Start of Material provided
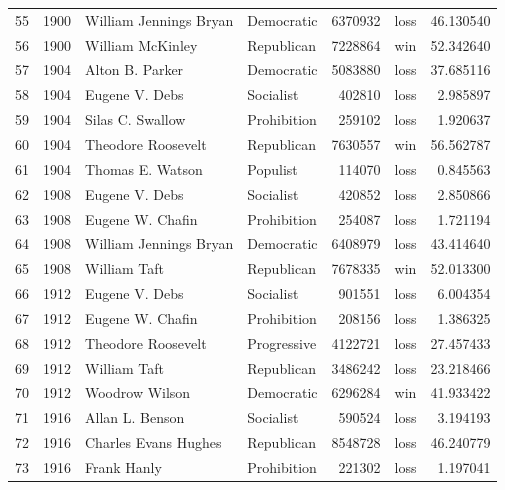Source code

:\documentclass[
  letterpaper,
  DIV=11,
  numbers=noendperiod]{scrreprt}
\begin{document}
\begin{tabular}{lrllrlr}
55  &  1900 &  William Jennings Bryan &             Democratic &       6370932 &   loss &  46.130540 \\
56  &  1900 &        William McKinley &             Republican &       7228864 &    win &  52.342640 \\
57  &  1904 &         Alton B. Parker &             Democratic &       5083880 &   loss &  37.685116 \\
58  &  1904 &          Eugene V. Debs &              Socialist &        402810 &   loss &   2.985897 \\
59  &  1904 &        Silas C. Swallow &            Prohibition &        259102 &   loss &   1.920637 \\
60  &  1904 &      Theodore Roosevelt &             Republican &       7630557 &    win &  56.562787 \\
61  &  1904 &        Thomas E. Watson &               Populist &        114070 &   loss &   0.845563 \\
62  &  1908 &          Eugene V. Debs &              Socialist &        420852 &   loss &   2.850866 \\
63  &  1908 &        Eugene W. Chafin &            Prohibition &        254087 &   loss &   1.721194 \\
64  &  1908 &  William Jennings Bryan &             Democratic &       6408979 &   loss &  43.414640 \\
65  &  1908 &            William Taft &             Republican &       7678335 &    win &  52.013300 \\
66  &  1912 &          Eugene V. Debs &              Socialist &        901551 &   loss &   6.004354 \\
67  &  1912 &        Eugene W. Chafin &            Prohibition &        208156 &   loss &   1.386325 \\
68  &  1912 &      Theodore Roosevelt &            Progressive &       4122721 &   loss &  27.457433 \\
69  &  1912 &            William Taft &             Republican &       3486242 &   loss &  23.218466 \\
70  &  1912 &          Woodrow Wilson &             Democratic &       6296284 &    win &  41.933422 \\
71  &  1916 &         Allan L. Benson &              Socialist &        590524 &   loss &   3.194193 \\
72  &  1916 &    Charles Evans Hughes &             Republican &       8548728 &   loss &  46.240779 \\
73  &  1916 &             Frank Hanly &            Prohibition &        221302 &   loss &   1.197041 \\

\end{tabular}
\end{document}
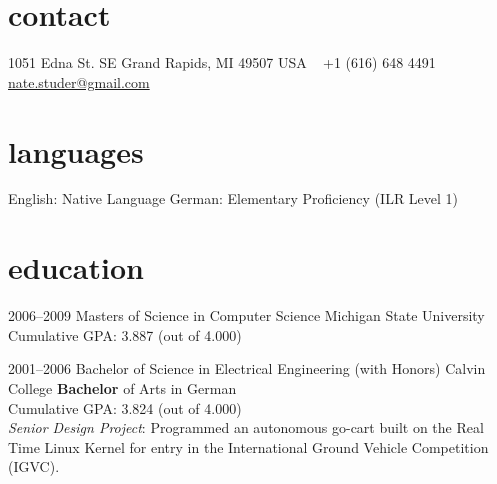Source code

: \documentclass[print]{template/friggeri-cv} %
\begin{document}


\begin{aside} %
\section{contact}
1051 Edna St. SE
Grand Rapids, MI 49507
USA
~
+1 (616) 648 4491
~
\href{mailto:nate.studer@gmail.com}{nate.studer@gmail.com}
\section{languages}
English:  Native Language
German:  Elementary Proficiency (ILR Level 1)
\end{aside}


\section{education}

\begin{entrylist}

\entry
{2006--2009}
{Masters {\normalfont of Science in Computer Science}}
{Michigan State University}
{Cumulative GPA:  3.887 (out of 4.000)}

\entry
{2001--2006}
{Bachelor {\normalfont of Science in Electrical Engineering (with Honors)}}
{Calvin College}
{\textbf{Bachelor} of Arts in German \\
Cumulative GPA:  3.824 (out of 4.000) \\
\emph{Senior Design Project}: Programmed an autonomous go-cart built on the Real
Time Linux Kernel for entry in the International Ground Vehicle Competition (IGVC).}

\end{entrylist}
\end{document}
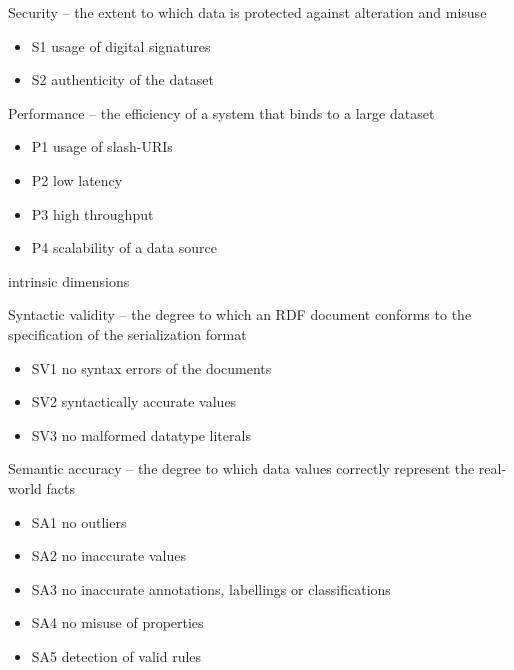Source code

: Security -- the extent to which data is protected against alteration and misuse
\begin{itemize}
 \setlength{\parskip}{0pt}
 \setlength{\itemsep}{0pt plus 1pt}
 \item S1 usage of digital signatures
 \item S2 authenticity of the dataset
\end{itemize}

Performance -- the efficiency of a system that binds to a large dataset
\begin{itemize}
 \setlength{\parskip}{0pt}
 \setlength{\itemsep}{0pt plus 1pt}
 \item P1 usage of slash-URIs
 \item P2 low latency
 \item P3 high throughput
 \item P4 scalability of a data source
\end{itemize}

intrinsic dimensions

Syntactic validity -- the degree to which an RDF document conforms to the specification of the serialization format
\begin{itemize}
 \setlength{\parskip}{0pt}
 \setlength{\itemsep}{0pt plus 1pt}
 \item SV1 no syntax errors of the documents
 \item SV2 syntactically accurate values
 \item SV3 no malformed datatype literals
\end{itemize}

Semantic accuracy -- the degree to which data values correctly represent the real-world facts
\begin{itemize}
 \setlength{\parskip}{0pt}
 \setlength{\itemsep}{0pt plus 1pt}
 \item SA1 no outliers
 \item SA2 no inaccurate values
 \item SA3 no inaccurate annotations, labellings or classifications
 \item SA4 no misuse of properties
 \item SA5 detection of valid rules
\end{itemize}

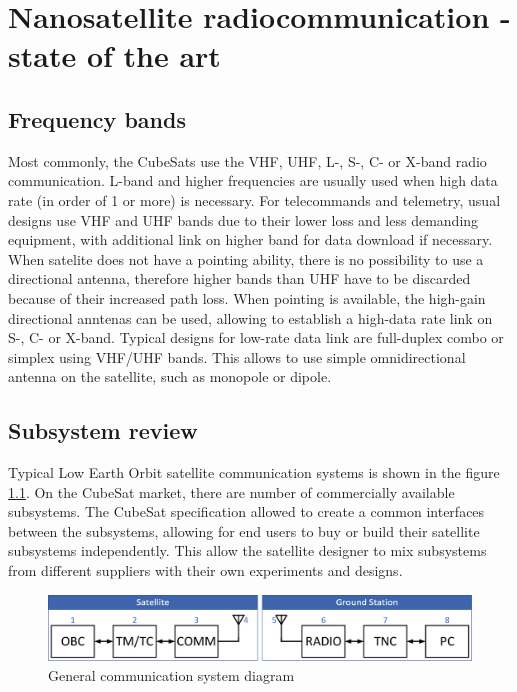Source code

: \chapter{Nanosatellite radiocommunication - state of the art}

\section{Frequency bands}
Most commonly, the CubeSats use the VHF, UHF, L-, S-, C- or X-band radio communication. L-band and higher frequencies are usually used when high data rate (in order of \SI{1}{\Mbps} or more) is necessary. For telecommands and telemetry, usual designs use VHF and UHF bands due to their lower loss and less demanding equipment, with additional link on higher band for data download if necessary. When satelite does not have a pointing ability, there is no possibility to use a directional antenna, therefore higher bands than UHF have to be discarded because of their increased path loss. When pointing is available, the high-gain directional anntenas can be used, allowing to establish a high-data rate link on S-, C- or X-band. Typical designs for low-rate data link are full-duplex combo or simplex using VHF/UHF bands. This allows to use simple omnidirectional antenna on the satellite, such as monopole or dipole.

\section{Subsystem review}
Typical Low Earth Orbit satellite communication systems is shown in the figure \ref{comm_diagram}.
On the CubeSat market, there are number of commercially available subsystems. The CubeSat specification allowed to create a common interfaces between the subsystems, allowing for end users to buy or build their satellite subsystems independently. This allow the satellite designer to mix subsystems from different suppliers with their own experiments and designs.

\begin{figure}[h]
    \centering
    \includegraphics[width=0.7\paperwidth]{img/4/comm_diagram.eps}
    \caption{General communication system diagram}
    \label{comm_diagram}
\end{figure}

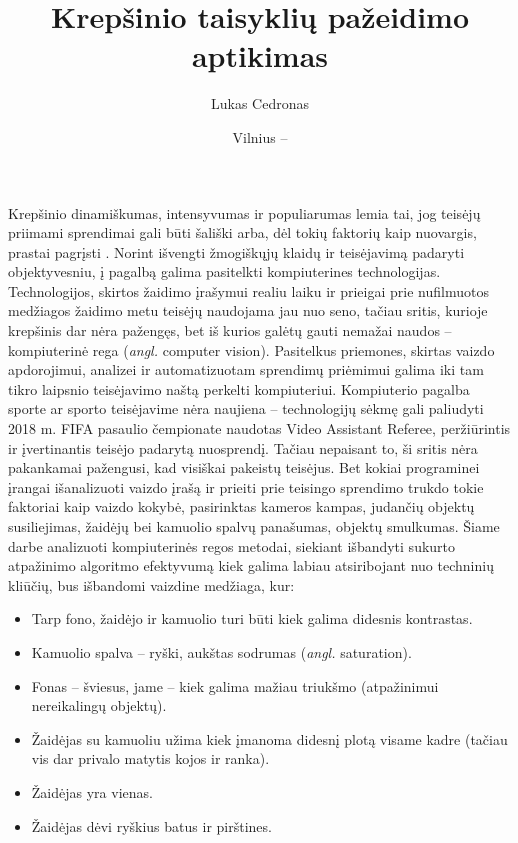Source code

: \documentclass{VUMIFPSkursinis}
\title{Krepšinio taisyklių pažeidimo aptikimas}
\author{Lukas Cedronas}
\date{Vilnius – \the\year}
\begin{document}
\maketitle

\tableofcontents

Krepšinio dinamiškumas, intensyvumas ir populiarumas lemia tai, jog teisėjų priimami sprendimai gali būti šališki \cite{ProfitableBias} arba, dėl tokių faktorių kaip nuovargis, prastai pagrįsti \cite{MissedCalls}. Norint išvengti žmogiškųjų klaidų ir teisėjavimą padaryti objektyvesniu, į pagalbą galima pasitelkti kompiuterines technologijas. Technologijos, skirtos žaidimo įrašymui realiu laiku ir prieigai prie nufilmuotos medžiagos žaidimo metu teisėjų naudojama jau nuo seno, tačiau sritis, kurioje krepšinis dar nėra pažengęs, bet iš kurios galėtų gauti nemažai naudos – kompiuterinė rega (\textit{angl.} computer vision). Pasitelkus priemones, skirtas vaizdo apdorojimui, analizei ir automatizuotam sprendimų priėmimui galima iki tam tikro laipsnio teisėjavimo naštą perkelti kompiuteriui. Kompiuterio pagalba sporte ar sporto teisėjavime nėra naujiena – technologijų sėkmę gali paliudyti  2018 m. FIFA pasaulio čempionate naudotas Video Assistant Referee, peržiūrintis ir įvertinantis teisėjo padarytą nuosprendį. Tačiau nepaisant to, ši sritis nėra pakankamai pažengusi, kad visiškai pakeistų teisėjus. Bet kokiai programinei įrangai išanalizuoti vaizdo įrašą ir prieiti prie teisingo sprendimo trukdo tokie faktoriai kaip vaizdo kokybė, pasirinktas kameros kampas, judančių objektų susiliejimas, žaidėjų bei kamuolio spalvų panašumas, objektų smulkumas. Šiame darbe analizuoti kompiuterinės regos metodai, siekiant išbandyti sukurto atpažinimo algoritmo efektyvumą kiek galima labiau atsiribojant nuo techninių kliūčių, bus išbandomi vaizdine medžiaga, kur:
\begin{itemize}
 \item Tarp fono, žaidėjo ir kamuolio turi būti kiek galima didesnis kontrastas.
 \item Kamuolio spalva – ryški, aukštas sodrumas (\textit{angl.} saturation).
 \item Fonas – šviesus, jame – kiek galima mažiau triukšmo (atpažinimui nereikalingų objektų).
 \item Žaidėjas su kamuoliu užima kiek įmanoma didesnį plotą visame kadre (tačiau vis dar privalo matytis kojos ir ranka).
 \item Žaidėjas yra vienas.
 \item Žaidėjas dėvi ryškius batus ir pirštines.
\end{itemize}
\end{document}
End of Material provided
▶ [What you are asked to do]
Whenever "Žaidėjas" occurs in a line above, copy that line.

▶ [Reply]
 \item Žaidėjas su kamuoliu užima kiek įmanoma didesnį plotą visame kadre (tačiau vis dar privalo matytis kojos ir ranka).
 \item Žaidėjas yra vienas.
 \item Žaidėjas dėvi ryškius batus ir pirštines.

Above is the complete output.